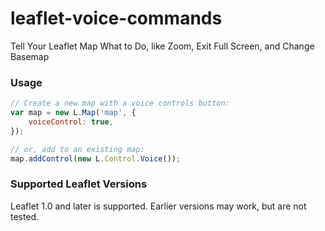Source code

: # leaflet-voice-commands
Tell Your Leaflet Map What to Do, like Zoom, Exit Full Screen, and Change Basemap


### Usage

``` js
// Create a new map with a voice controls button:
var map = new L.Map('map', {
    voiceControl: true,
});

// or, add to an existing map:
map.addControl(new L.Control.Voice());
```

### Supported Leaflet Versions
Leaflet 1.0 and later is supported. Earlier versions may work, but are not tested.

******

• WHAT NEEDS TO BE DONE
Write out every record exactly. Leave the pictures out.

• THE COMPLETED TASK
Source code

: # leaflet-voice-commands
Tell Your Leaflet Map What to Do, like Zoom, Exit Full Screen, and Change Basemap


### Usage

``` js
// Create a new map with a voice controls button:
var map = new L.Map('map', {
    voiceControl: true,
});

// or, add to an existing map:
map.addControl(new L.Control.Voice());
```

### Supported Leaflet Versions
Leaflet 1.0 and later is supported. Earlier versions may work, but are not tested.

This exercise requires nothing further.